Nine out of ten Americans mistakenly believe that discrimination based on sexual orientation is already banned, but in fact employees in 29 states are not protected against discrimination based on sexual orientation. 37 states offer no protections for transgender employees.
Louisiana's House Committee sustained its position on that list this week when it rejected a ban on discrimination of state government employees based on their sexual orientation or gender identity.
The 6-3 vote in the Louisiana House and Governmental Affairs committee shelved a bill proposed by Rep. Austin Badon (D-New Orleans) that would ban all state employers from discriminating, firing, harassing, or demoting any employees on the grounds of their sexual orientation. Rep. Badon has presented similar measures in years past that have all failed in the House.
"I'm a Christian. I read the Bible. I believe the word. But I don't dare judge my fellow man ... In 2013 America, we should not condone, tolerate or exacerbate discrimination," a frustrated Rep. Badon told the press. His bill would have offered discrimination protection to LGBT state employees similar to existing protections for race, religion, national ancestry, age, sex or disability.
Opponents of Rep. Badon's bill claimed that expanding the protects for LGBT state government employees would "advance a sexual politics agenda" and that existing state laws adequately protect employees.

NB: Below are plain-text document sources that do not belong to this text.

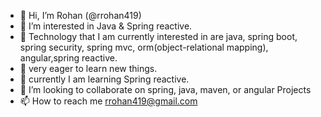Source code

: - 👋 Hi, I’m Rohan (@rrohan419)
- 👀 I’m interested in Java & Spring reactive.
- 🌱 Technology that I am currently interested in are java, spring boot, spring security, spring mvc, orm(object-relational mapping), angular,spring reactive.
- 🌱 very eager to learn new things.
- 🌱 currently I am learning Spring reactive.
- 💞️ I’m looking to collaborate on spring, java, maven, or angular Projects
- 📫 How to reach me rrohan419@gmail.com

<!---
rrohan419/rrohan419 is a ✨ special ✨ repository because its `README.md` (this file) appears on your GitHub profile.
You can click the Preview link to take a look at your changes.
--->
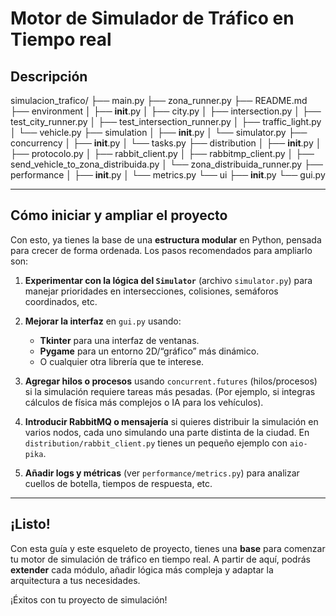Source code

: # Motor de Simulador de Tráfico en Tiempo real

## Descripción

simulacion_trafico/
├── main.py
├── zona_runner.py
├── README.md
├── environment
│   ├── __init__.py
│   ├── city.py
│   ├── intersection.py
│   ├── test_city_runner.py
│   ├── test_intersection_runner.py
│   ├── traffic_light.py
│   └── vehicle.py
├── simulation
│   ├── __init__.py
│   └── simulator.py
├── concurrency
│   ├── __init__.py
│   └── tasks.py
├── distribution
│   ├── __init__.py
│   ├── protocolo.py
│   ├── rabbit_client.py
│   ├── rabbitmp_client.py
│   ├── send_vehicle_to_zona_distribuida.py
│   └── zona_distribuida_runner.py
├── performance
│   ├── __init__.py
│   └── metrics.py
└── ui
    ├── __init__.py
    └── gui.py




---

## Cómo iniciar y ampliar el proyecto

Con esto, ya tienes la base de una **estructura modular** en Python, pensada para crecer de forma ordenada. Los pasos recomendados para ampliarlo son:

1. **Experimentar con la lógica del `Simulator`** (archivo `simulator.py`) para manejar prioridades en intersecciones, colisiones, semáforos coordinados, etc.

2. **Mejorar la interfaz** en `gui.py` usando:
   - **Tkinter** para una interfaz de ventanas.
   - **Pygame** para un entorno 2D/“gráfico” más dinámico.
   - O cualquier otra librería que te interese.

3. **Agregar hilos o procesos** usando `concurrent.futures` (hilos/procesos) si la simulación requiere tareas más pesadas. (Por ejemplo, si integras cálculos de física más complejos o IA para los vehículos).

4. **Introducir RabbitMQ o mensajería** si quieres distribuir la simulación en varios nodos, cada uno simulando una parte distinta de la ciudad. En `distribution/rabbit_client.py` tienes un pequeño ejemplo con `aio-pika`. 

5. **Añadir logs y métricas** (ver `performance/metrics.py`) para analizar cuellos de botella, tiempos de respuesta, etc.

---

## ¡Listo!

Con esta guía y este esqueleto de proyecto, tienes una **base** para comenzar tu motor de simulación de tráfico en tiempo real. A partir de aquí, podrás **extender** cada módulo, añadir lógica más compleja y adaptar la arquitectura a tus necesidades. 

¡Éxitos con tu proyecto de simulación!

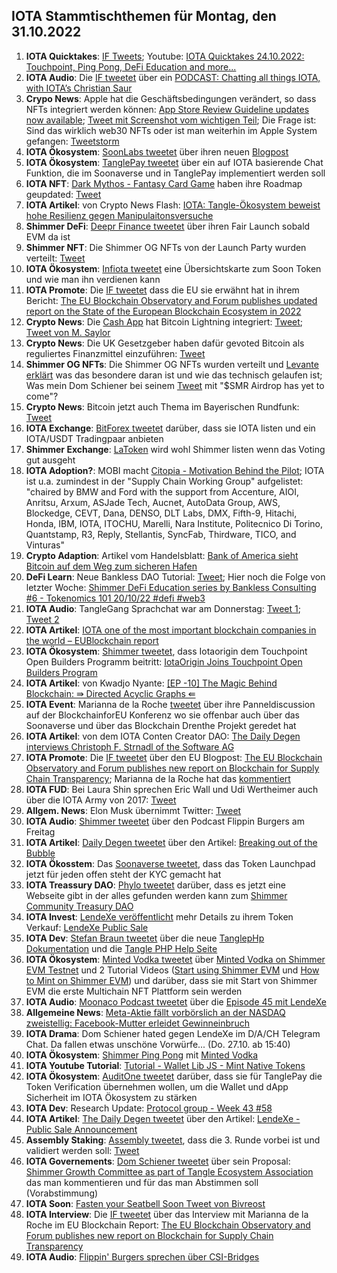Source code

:## IOTA Stammtischthemen für Montag, den 31.10.2022

1. **IOTA Quicktakes**: [IF Tweets](https://twitter.com/iota/status/1584469644207087616?s=20&t=wuuSKVEmavXpCPKN01FMJQ); Youtube: [IOTA Quicktakes 24.10.2022: Touchpoint, Ping Pong, DeFi Education and more...](https://www.youtube.com/watch?v=DjWdsTVmpUQ)
2. **IOTA Audio**: Die [IF tweetet](https://twitter.com/iota/status/1584590554108776448?s=20&t=cR4aDVQKsSeCMVCvNlIhFw) über ein [PODCAST: Chatting all things IOTA, with IOTA’s Christian Saur](https://coinjournal.net/news/podcast-chatting-all-things-iota-with-iotas-christian-saur/)
3. **Crypo News**: Apple hat die Geschäftsbedingungen verändert, so dass NFTs integriert werden können: [App Store Review Guideline updates now available](https://developer.apple.com/news/?id=xk8d7p8c); [Tweet mit Screenshot vom wichtigen Teil](https://twitter.com/Vrom14286662/status/1584794964810428419?s=20&t=cR4aDVQKsSeCMVCvNlIhFw); Die Frage ist: Sind das wirklich web30 NFTs oder ist man weiterhin im Apple System gefangen: [Tweetstorm](https://twitter.com/JasonLBaptiste/status/1584634687351574528?s=20&t=h5U_I9yEoTmfvU8KyFEyyQ)
4. **IOTA Ökosystem**: [SoonLabs tweetet](https://twitter.com/soon_labs/status/1584777659577683968?s=20&t=h5U_I9yEoTmfvU8KyFEyyQ) über ihren neuen [Blogpost](https://t.co/IYGPAhzF1n)
5. **IOTA Ökosystem**: [TanglePay tweetet](https://twitter.com/tanglepaycom/status/1584801470540812289?s=20&t=cR4aDVQKsSeCMVCvNlIhFw) über ein auf IOTA basierende Chat Funktion, die im Soonaverse und in TanglePay implementiert werden soll
6. **IOTA NFT**: [Dark Mythos - Fantasy Card Game](https://twitter.com/DarkMythosIOTA) haben ihre Roadmap geupdated: [Tweet](https://twitter.com/DarkMythosIOTA/status/1584814707730284544?s=20&t=cR4aDVQKsSeCMVCvNlIhFw)
7. **IOTA Artikel**: von Crypto News Flash: [IOTA: Tangle-Ökosystem beweist hohe Resilienz gegen Manipulaitonsversuche](https://www.crypto-news-flash.com/de/iota-beweist-resilienz-des-tangle-oekosystems-gegen-manipulationsversuche/)
8. **Shimmer DeFi**: [Deepr Finance tweetet](https://twitter.com/DeeprFinance/status/1584892847572254720?s=20&t=fi1lqhSwiGMqp9TepUvTKg) über ihren Fair Launch sobald EVM da ist
9. **Shimmer NFT**: Die Shimmer OG NFTs von der Launch Party wurden verteilt: [Tweet](https://twitter.com/WLiving0000/status/1584912984698150915?s=20&t=y8PKbo1Z9DpCCzxMl2IF-Q)
10. **IOTA Ökosystem**: [Infiota tweetet](https://twitter.com/infiota/status/1584874142054068224?s=20&t=Djj46OPpqkyPCVd79kI83Q) eine Übersichtskarte zum Soon Token und wie man ihn verdienen kann
11. **IOTA Promote**: Die [IF tweetet](https://twitter.com/iota/status/1584907639171043330?s=20&t=y8PKbo1Z9DpCCzxMl2IF-Q) dass die EU sie erwähnt hat in ihrem Bericht: [The EU Blockchain Observatory and Forum publishes updated report on the State of the European Blockchain Ecosystem in 2022](https://www.eublockchainforum.eu/news/press-release-eu-blockchain-ecosystem-report-revised-version-2022)
12. **Crypto News**: Die [Cash App](https://cash.app/) hat Bitcoin Lightning integriert: [Tweet](https://twitter.com/BTC_Archive/status/1584882882736115712?s=20&t=t_Hhd7kJQioqPWqYaBOyew); [Tweet von M. Saylor](https://twitter.com/saylor/status/1584973583477972992?s=20&t=MBqCers25lpzgow24nnGjw)
13. **Crypto News**: Die UK Gesetzgeber haben dafür gevoted Bitcoin als reguliertes Finanzmittel einzuführen: [Tweet](https://twitter.com/BitcoinMagazine/status/1584944725722681357?s=20&t=t_Hhd7kJQioqPWqYaBOyew)
14. **Shimmer OG NFTs**: Die Shimmer OG NFTs wurden verteilt und [Levante erklärt](https://twitter.com/lzpap/status/1584956836549382144?s=20&t=t_Hhd7kJQioqPWqYaBOyew) was das besondere daran ist und wie das technisch gelaufen ist; Was mein Dom Schiener bei seinem [Tweet](https://twitter.com/DomSchiener/status/1585218938178109440?s=20&t=c0UjfCbFUxoiRopd_ZNR9w) mit "$SMR Airdrop has yet to come"?
15. **Crypto News**: Bitcoin jetzt auch Thema im Bayerischen Rundfunk: [Tweet](https://twitter.com/jokoono/status/1584867249097445376?s=20&t=MBqCers25lpzgow24nnGjw)
16. **IOTA Exchange**: [BitForex tweetet](https://twitter.com/bitforexcom/status/1585161008309411840?s=20&t=uVc15R26oCD46ib7BqcyEg) darüber, dass sie IOTA listen und ein IOTA/USDT Tradingpaar anbieten
17. **Shimmer Exchange**: [LaToken](https://twitter.com/latokens/status/1584937558097924096?s=20&t=uVc15R26oCD46ib7BqcyEg) wird wohl Shimmer listen wenn das Voting gut ausgeht
18. **IOTA Adoption?**: MOBI macht [Citopia - Motivation Behind the Pilot](https://dlt.mobi/citopia-partstrak/); IOTA ist u.a. zumindest in der "Supply Chain Working Group" aufgelistet: "chaired by BMW and Ford with the support from Accenture, AIOI, Anritsu, Arxum, ASJade Tech, Aucnet, AutoData Group, AWS, Blockedge, CEVT, Dana, DENSO, DLT Labs, DMX, Fifth-9, Hitachi, Honda, IBM, IOTA, ITOCHU, Marelli, Nara Institute, Politecnico Di Torino, Quantstamp, R3, Reply, Stellantis, SyncFab, Thirdware, TICO, and Vinturas"
19. **Crypto Adaption**: Artikel vom Handelsblatt: [Bank of America sieht Bitcoin auf dem Weg zum sicheren Hafen](https://www.handelsblatt.com/finanzen/maerkte/devisen-rohstoffe/kryptowaehrung-bank-of-america-sieht-bitcoin-auf-dem-weg-zum-sicheren-hafen/28763756.html)
20. **DeFi Learn**: Neue Bankless DAO Tutorial: [Tweet](https://twitter.com/shimmernet/status/1584922745946644484?s=20&t=gzVN_3HPkHwg0TJYVvL4ww); Hier noch die Folge von letzter Woche: [Shimmer DeFi Education series by Bankless Consulting #6 - Tokenomics 101 20/10/22 #defi #web3](https://www.youtube.com/watch?v=C74Hww7pJdg)
21. **IOTA Audio**: TangleGang Sprachchat war am Donnerstag: [Tweet 1](https://twitter.com/GangTangleTalk/status/1585232758238248960?s=20&t=uVc15R26oCD46ib7BqcyEg); [Tweet 2](https://twitter.com/GangTangleTalk/status/1585671563633954823?s=20&t=0bgoqWjLlnw9or-ddrWTzg)
22. **IOTA Artikel**: [IOTA one of the most important blockchain companies in the world – EUBlockchain report](https://www.crypto-news-flash.com/iota-one-of-most-important-blockchain-companies-in-the-world-eublockchain-report/)
23. **IOTA Ökosystem**: [Shimmer tweetet](https://twitter.com/shimmernet/status/1585254930499207168?s=20&t=ZsaTLIyKtXzp_dNLUsuLsQ), dass Iotaorigin dem Touchpoint Open Builders Programm beitritt: [IotaOrigin Joins Touchpoint Open Builders Program](https://blog.shimmer.network/touchpoint-welcomes-iotaorigin/)
24. **IOTA Artikel**: von Kwadjo Nyante: [[EP -10] The Magic Behind Blockchain: ⇛ Directed Acyclic Graphs ⇚](https://medium.com/naoris-protocol/ep-10-the-magic-behind-blockchain-directed-acyclic-graphs-27dda3ae8d2e)
25. **IOTA Event**: Marianna de la Roche [tweetet](https://twitter.com/Marianadlrw/status/1585307052326277120?s=20&t=CEDyz74b3Kn3WzFCt0TAIg) über ihre Panneldiscussion auf der BlockchainforEU Konferenz wo sie offenbar auch über das Soonaverse und über das Blockchain Drenthe Projekt geredet hat
26. **IOTA Artikel**: von dem IOTA Conten Creator DAO: [The Daily Degen interviews Christoph F. Strnadl of the Software AG](https://medium.com/@iotacontentcreators/the-daily-degen-interviews-christoph-f-strnadl-of-the-software-ag-30653773b944)
27. **IOTA Promote**: Die [IF tweetet](https://twitter.com/iota/status/1585285131119611906?s=20&t=c0UjfCbFUxoiRopd_ZNR9w) über den EU Blogpost: [The EU Blockchain Observatory and Forum publishes new report on Blockchain for Supply Chain Transparency](https://www.eublockchainforum.eu/news/eu-blockchain-observatory-and-forum-publishes-new-report-blockchain-supply-chain-transparency); Marianna de la Roche hat das [kommentiert](https://twitter.com/Marianadlrw/status/1585323107090317316?s=20&t=c0UjfCbFUxoiRopd_ZNR9w)
28. **IOTA FUD**: Bei Laura Shin sprechen Eric Wall und Udi Wertheimer auch über die IOTA Army von 2017: [Tweet](https://twitter.com/laurashin/status/1584944236121972737?s=20&t=c0UjfCbFUxoiRopd_ZNR9w)
29. **Allgem. News**: Elon Musk übernimmt Twitter: [Tweet](https://twitter.com/elonmusk/status/1585341984679469056?s=20&t=c0UjfCbFUxoiRopd_ZNR9w)
30. **IOTA Audio**: [Shimmer tweetet](https://twitter.com/shimmernet/status/1584575513565151237?s=20&t=c0UjfCbFUxoiRopd_ZNR9w) über den Podcast Flippin Burgers am Freitag
31. **IOTA Artikel**: [Daily Degen tweetet](https://twitter.com/IccdNewsletter/status/1585301173484933120?s=20&t=c0UjfCbFUxoiRopd_ZNR9w) über den Artikel: [Breaking out of the Bubble](https://iotacreator.substack.com/p/breaking-out-of-the-bubble)
32. **IOTA Ökosstem**: Das [Soonaverse tweetet](https://twitter.com/soon_labs/status/1585510522056646656?s=20&t=tlF0MF-19SSV2Wt2NEeO8g), dass das Token Launchpad jetzt für jeden offen steht der KYC gemacht hat
33. **IOTA Treassury DAO**: [Phylo tweetet](https://twitter.com/PhyloIota/status/1585433623473573889?s=20&t=tlF0MF-19SSV2Wt2NEeO8g) darüber, dass es jetzt eine Webseite gibt in der alles gefunden werden kann zum [Shimmer Community Treasury DAO](https://shimmer-community-treasury.notion.site/Shimmer-Community-Treasury-DAO-ac49f464f3f941cc9e6ab68b810d82e5)
34. **IOTA Invest**: [LendeXe veröffentlicht](https://twitter.com/LendeXeFinance/status/1585369924100591617?s=20&t=tlF0MF-19SSV2Wt2NEeO8g) mehr Details zu ihrem Token Verkauf: [LendeXe Public Sale](https://medium.com/@LendeXeFinance/lendexe-public-sale-4586ab990f5f)
35. **IOTA Dev**: [Stefan Braun tweetet](https://twitter.com/tanglePHP/status/1585514735755300865?s=20&t=tlF0MF-19SSV2Wt2NEeO8g) über die neue [TanglepHp Dokumentation](https://github.com/tanglePHP/bundle/tree/main/documentation) und die [Tangle PHP Help Seite](https://github.com/tanglePHP/bundle/blob/main/documentation/Help/000_index.md)
36. **IOTA Ökosystem**: [Minted Vodka tweetet](https://twitter.com/MintedVodka/status/1585557742353268736?s=20&t=tlF0MF-19SSV2Wt2NEeO8g) über [Minted Vodka on  Shimmer EVM Testnet](https://minted.vodka/shimmer) und 2 Tutorial Videos ([Start using Shimmer EVM](https://www.youtube.com/watch?v=UeGaeJxrkdU) und [How to Mint on Shimmer EVM](https://www.youtube.com/watch?v=LliIDkCB-x8)) und darüber, dass sie mit Start von Shimmer EVM die erste Multichain NFT Plattform sein werden
37. **IOTA Audio**: [Moonaco Podcast tweetet](https://twitter.com/MoonacoPodcast/status/1585571951149449217?s=20&t=tlF0MF-19SSV2Wt2NEeO8g) über die [Episode 45 mit LendeXe](https://open.spotify.com/episode/613rUgukUEGvr6Mpw9M6EV?si=8Js2FQaERX6Q5-gZnF4_XQ&nd=1)
38. **Allgemeine News**: [Meta-Aktie fällt vorbörslich an der NASDAQ zweistellig: Facebook-Mutter erleidet Gewinneinbruch](https://www.finanzen.net/nachricht/aktien/bilanz-vorgelegt-meta-aktie-faellt-vorboerslich-an-der-nasdaq-zweistellig-facebook-mutter-erleidet-gewinneinbruch-11827421)
39. **IOTA Drama**: Dom Schiener hated gegen LendeXe im D/A/CH Telegram Chat. Da fallen etwas unschöne Vorwürfe... (Do. 27.10. ab 15:40)
40. **IOTA Ökosystem**: [Shimmer Ping Pong](https://twitter.com/shimmernet/status/1585615701485699072?s=20&t=rVSlbQMbYOQhuJohSo-j6g) mit [Minted Vodka](https://twitter.com/MintedVodka)
41. **IOTA Youtube Tutorial**: [Tutorial - Wallet Lib JS - Mint Native Tokens](https://www.youtube.com/watch?v=YB7C5VPhtc8)
42. **IOTA Ökosystem**: [AuditOne tweetet](https://twitter.com/auditone_team/status/1585876913855291392?s=20&t=4p75XXyvYjZW-vs1k5xiaw) darüber, dass sie für TanglePay die Token Verification übernehmen wollen, um die Wallet und dApp Sicherheit im IOTA Ökosystem zu stärken
43. **IOTA Dev**: Research Update: [Protocol group - Week 43 #58](https://github.com/iotaledger/research-updates/discussions/58)
44. **IOTA Artikel**: [The Daily Degen tweetet](https://twitter.com/IccdNewsletter/status/1585646848949489665?s=20&t=4p75XXyvYjZW-vs1k5xiaw) über den Artikel: [LendeXe - Public Sale Announcement](https://iotacreator.substack.com/p/breaking-out-of-the-bubble#%C2%A7lendexe-public-sale-announcement)
45. **Assembly Staking**: [Assembly tweetet](https://twitter.com/assembly_net/status/1585618323122823169?s=20&t=4p75XXyvYjZW-vs1k5xiaw), dass die 3. Runde vorbei ist und validiert werden soll: [Tweet](https://twitter.com/assembly_net/status/1585700710271819778?s=20&t=4p75XXyvYjZW-vs1k5xiaw)
46. **IOTA Governements**: [Dom Schiener tweetet](https://twitter.com/DomSchiener/status/1585673882421399555?s=20&t=4p75XXyvYjZW-vs1k5xiaw) über sein Proposal: [Shimmer Growth Committee as part of Tangle Ecosystem Association](https://govern.iota.org/t/shimmer-growth-committee-as-part-of-tangle-ecosystem-association/1423) das man kommentieren und für das man Abstimmen soll (Vorabstimmung)
47. **IOTA Soon**: [Fasten your Seatbell Soon Tweet von Bivreost](https://twitter.com/bivreost/status/1585895229428744193?s=20&t=4p75XXyvYjZW-vs1k5xiaw)
48. **IOTA Interview**: Die [IF tweetet](https://twitter.com/iota/status/1585285131119611906?s=20&t=od6Z49M3aymjytKjU4QNUw) über das Interview mit Marianna de la Roche im EU Blockchain Report: [The EU Blockchain Observatory and Forum publishes new report on Blockchain for Supply Chain Transparency](https://www.eublockchainforum.eu/news/eu-blockchain-observatory-and-forum-publishes-new-report-blockchain-supply-chain-transparency)
49. **IOTA Audio**: [Flippin' Burgers sprechen über CSI-Bridges](https://twitter.com/i/spaces/1ypKddawXmNKW)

According to influential Rev. Dale Hoffpauir, a Lafayette church pastor and chief operating officer of the conservative Louisiana Family Forum, the proposal "does not remedy an existing problem, and it opens the gate for potential contentious and expensive litigation."
Hoffpauir believes that people don't choose their race or gender, but can choose to leave the "gay lifestyle."
Studies have already shown that workforce discrimination and harassment against gay and transgender employees is inordinately high. Any where from 15-43% of LGBT employees report that they have experienced some kind of discrimination or harassment in their workplace, and a disturbingly high 90% of transgender employees report the same.
Congress is working on a federal solution for this problem even if it comes embarrassingly late. On Thursday, a uniquely bipartisan bill titled Employment Non-Discrimination Act (ENDA) of 2013 was reintroduced for the 9th time since 1994 to ban discrimination based on sexual orientation or gender identity across the board.
Businesses with fewer than 15 employees would be exempt from this regulation, but this would provide a huge step forward for LGBT employees across the country. Democrat Rep. Jared Polis (D-Colo.), one of the co-sponsors of the House bill, summarized the increased bipartisan support for this issue:
"Dedicated individuals should be judged based on their work, nothing more and nothing less. I am proud to reintroduce the Employment Non-Discrimination Act (ENDA) with [Republican] Representative Ros-Lehtinen and so many of our colleagues in the House of Representatives. We will work together to see the federal workplace protections in the Employment Non-Discrimination Act passed into law."